Persons can also be punished for violations of the False Claims Act. The Federal Government has demonstrated a strong determination, primarily using the Department of Justice (DOJ), to investigate and prosecute fraud in federal programs and government contracts and criminal prosecution of violators where they feel the behavior warrants them.
The criminal penalties for violating the False Statements Act include substantial fines and incarceration. Because companies can not be put under the prison, the government often initiates an investigation of a company but ends up pursuing criminal charges against individuals controlled in the case of a healthcare facility such as the Chairman, CEO, CFO, or Medical Director.
Whenever anyone brings a lawsuit, the federal government may interfere and assume primary responsibility for the conviction, dismissal, or resolution of the suit. Whether or not the Federal Government interferes, whether the whistleblower or relator succeeds, who originally took action could be given a portion of the recovered funds. Given the scale of possible penalties and damages awards of the False Claims Act, these tam cases can be very lucrative, and thus lead to increased coverage by private parties of suspected wrongdoing.
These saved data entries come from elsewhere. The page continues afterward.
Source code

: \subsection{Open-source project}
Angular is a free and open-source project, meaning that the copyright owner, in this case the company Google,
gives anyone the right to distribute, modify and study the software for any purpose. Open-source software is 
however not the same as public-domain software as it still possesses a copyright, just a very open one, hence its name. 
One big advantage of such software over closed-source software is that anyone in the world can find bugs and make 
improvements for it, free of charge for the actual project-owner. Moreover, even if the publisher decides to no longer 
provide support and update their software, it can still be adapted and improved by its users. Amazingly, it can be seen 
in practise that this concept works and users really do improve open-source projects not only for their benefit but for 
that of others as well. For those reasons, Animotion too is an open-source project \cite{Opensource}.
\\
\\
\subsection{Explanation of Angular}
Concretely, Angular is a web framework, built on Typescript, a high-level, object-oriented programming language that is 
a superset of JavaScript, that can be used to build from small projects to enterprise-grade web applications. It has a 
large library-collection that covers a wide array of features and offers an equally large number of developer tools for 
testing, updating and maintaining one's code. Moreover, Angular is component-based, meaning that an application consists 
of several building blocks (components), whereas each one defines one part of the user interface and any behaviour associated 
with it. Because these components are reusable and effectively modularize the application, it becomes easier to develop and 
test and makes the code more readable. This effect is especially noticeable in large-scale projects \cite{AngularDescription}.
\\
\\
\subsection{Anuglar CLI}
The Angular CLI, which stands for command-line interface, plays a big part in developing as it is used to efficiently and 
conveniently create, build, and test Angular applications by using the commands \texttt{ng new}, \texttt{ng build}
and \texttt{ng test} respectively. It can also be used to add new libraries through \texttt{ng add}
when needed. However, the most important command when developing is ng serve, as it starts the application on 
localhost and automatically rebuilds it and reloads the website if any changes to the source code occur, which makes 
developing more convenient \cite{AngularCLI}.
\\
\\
In addition to the Federal False Claims Act, several states have enacted False Claims Laws of the same nature. State False Claims Acts generally operate in the same manner as federal False Claims Act, except that they are implemented by the state, usually the Office of the State Attorney-General, and are designed to prevent and punish fraudulent claims submitted to the state for payment. In the healthcare sense, this also applies to the making of misleading statements.
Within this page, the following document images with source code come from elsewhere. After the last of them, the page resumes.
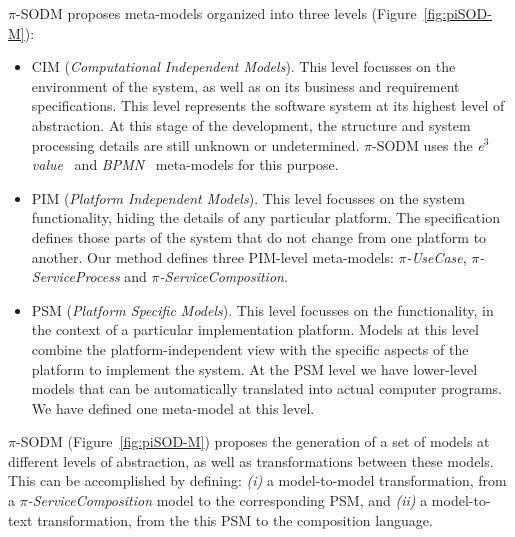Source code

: $\pi$-SODM proposes meta-models organized into three levels (Figure~\ref{fig:piSOD-M}): 
\begin{itemize}
\item CIM (\textit{Computational Independent Models}). This level focusses on the
environment of the system, as well as on its business and requirement specifications.
This level represents the software system at its highest level of abstraction.
At this stage of the development, the structure and system processing details are still unknown or undetermined.  
$\pi$-SODM uses the \textit{e$^3$value}~\cite{e3value} and \textit{BPMN}~\cite{BPMN} meta-models for this purpose. 

\item PIM (\textit{Platform Independent Models}). This level focusses on the system functionality, hiding the details of any particular platform.
The specification defines those parts of the system that do not change from one platform to another. 
Our method defines three PIM-level meta-models: \textit{$\pi$-UseCase}, \textit{$\pi$-ServiceProcess} and \textit{$\pi$-ServiceComposition}.
 
 \item PSM (\textit{Platform Specific Models}). This level focusses on the functionality, in the context of a particular implementation platform.
Models at this level combine the platform-independent view with the specific aspects of the platform to implement the system. At the PSM level we have lower-level models that can be automatically translated into actual computer programs. 
We have defined one meta-model at this level.
\end{itemize}


$\pi$-SODM (Figure~\ref{fig:piSOD-M}) proposes the generation of a set of models at different levels of abstraction, as well as transformations between these models.
This can be accomplished by defining: \textit{(i)} a model-to-model transformation, from a \textit{$\pi$-ServiceComposition} model to the corresponding PSM, and \textit{(ii)} a model-to-text transformation, from the this PSM to the composition language.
Damage from the False Claims Act investigation and not to mention civil enforcement or criminal prosecution of individuals can lead to the operations and reputation of a healthcare provider, not to mention the detriment of defending an extensive false claims act prosecution on the merits of that provider.
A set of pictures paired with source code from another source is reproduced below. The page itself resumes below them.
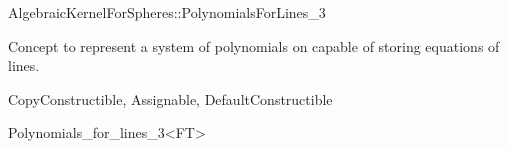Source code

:\begin{ccRefConcept}{AlgebraicKernelForSpheres::PolynomialsForLines_3}

\ccDefinition

Concept to represent a system of polynomials on 
capable of storing equations of lines. 

\ccRefines
CopyConstructible, Assignable, DefaultConstructible






\ccHasModels


\ccSeeAlso


\end{ccRefConcept}

\begin{ccRefClass}{Polynomials_for_lines_3<FT>}


\ccIsModel


\ccSeeAlso


\end{ccRefClass}
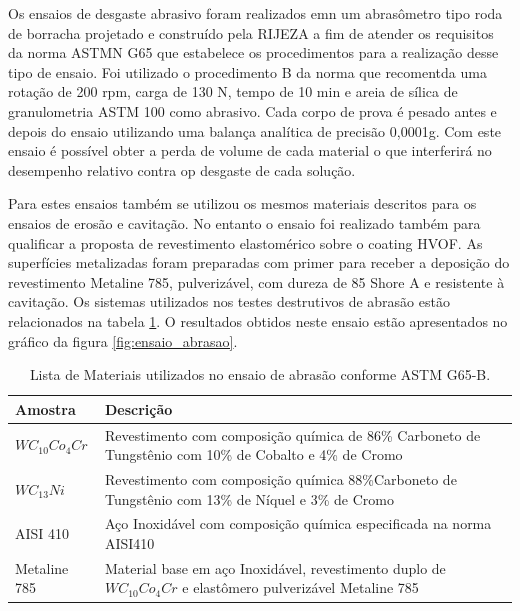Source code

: Os ensaios de  desgaste abrasivo foram realizados emn um abrasômetro tipo roda
de borracha projetado e construído pela RIJEZA a fim de atender os requisitos
da norma ASTMN G65 que estabelece os procedimentos para a realização desse tipo
de ensaio. Foi utilizado o procedimento B da norma que recomentda uma rotação
de 200 rpm, carga de 130 N, tempo de 10 min e areia de sílica de granulometria
ASTM 100 como abrasivo. Cada corpo de prova é pesado antes e depois do ensaio
utilizando uma balança analítica de precisão 0,0001g. Com este ensaio é
possível obter a perda de volume de cada material o que interferirá no
desempenho relativo contra op desgaste de cada solução.

Para estes ensaios também se utilizou os mesmos materiais descritos para os
ensaios de erosão e cavitação. No entanto o ensaio foi realizado também para
qualificar a proposta de revestimento elastomérico sobre o coating HVOF. As
superfícies metalizadas foram preparadas com primer para receber a deposição do
revestimento Metaline 785, pulverizável, com dureza de 85 Shore A e resistente
à cavitação. Os sistemas utilizados nos testes destrutivos de abrasão estão
relacionados na tabela \ref{tab:ensaio_abrasao}. O resultados obtidos neste
ensaio estão apresentados no gráfico da figura \ref{fig:ensaio_abrasao}.

\begin{table}[H]
\centering
\begin{tabular}{|l|p{8cm}|}
Amostra     & Descrição \\ \hline
$WC_{10}Co_{4}Cr$   & Revestimento com composição química de 86\% Carboneto de
Tungstênio com 10\% de Cobalto e 4\% de Cromo \\ \hline
$WC_{13}Ni$         & Revestimento com composição química 88\%Carboneto de
Tungstênio com 13\% de Níquel e 3\% de Cromo \\ \hline
AISI 410            & Aço Inoxidável com composição química especificada na
norma AISI410 \\ \hline
Metaline 785        & Material base em aço Inoxidável, revestimento duplo de
$WC_{10}Co_{4}Cr$ e elastômero pulverizável Metaline 785 \\ \hline
\end{tabular}
\caption{Lista de Materiais utilizados no ensaio de abrasão conforme ASTM
G65-B.}
\label{tab:ensaio_abrasao}
\end{table}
Given the extent of monetary damage and reputational damage, healthcare providers are wise to employ legal counsel, who is not just familiar with the health sector, but also who have experience in defending criminal white-collar fraud cases under the False Claims Act and other Federal Anti-Fraud Statutes. Therefore, health practitioners must include lawyers at the very first instance of an investigation.
This usually takes the form of a relatively benign summons, a civil investigation or some other governmental demand for records, that will probably not state or even suggest that the recipient will eventually face significant civil or criminal exposure.
Regardless of what the notice says, healthcare providers should always remember that a law enforcement agency sends it. The earlier the recipient of such a notice engages experienced healthcare litigants, the better the chances of successfully navigating the investigation and preventing an enforcement action from the recipient or, to the very least, the lowering of possible liabilities.You can read more here Mimy Online.
The federal False Claims Act protects workers who report a breach of the False Claims Act from prejudice, abuse, job suspension, or termination because of potential fraud reporting. Employees reporting fraud and therefore discriminated against can (1) be granted double back pay plus interest, (2) reinstatement without loss of seniority, and (3) indemnity for any costs or damages.
Evidence of intent to constitute a civil breach of the FCA is not necessary, and even providers who do their best to comply with the complex Medicare and Tricare regulations that be liable under the FCA. Any health professional who is facing an investigation will pursue skilled legal counsel as soon as possible to mitigate the impact of an FCA investigation.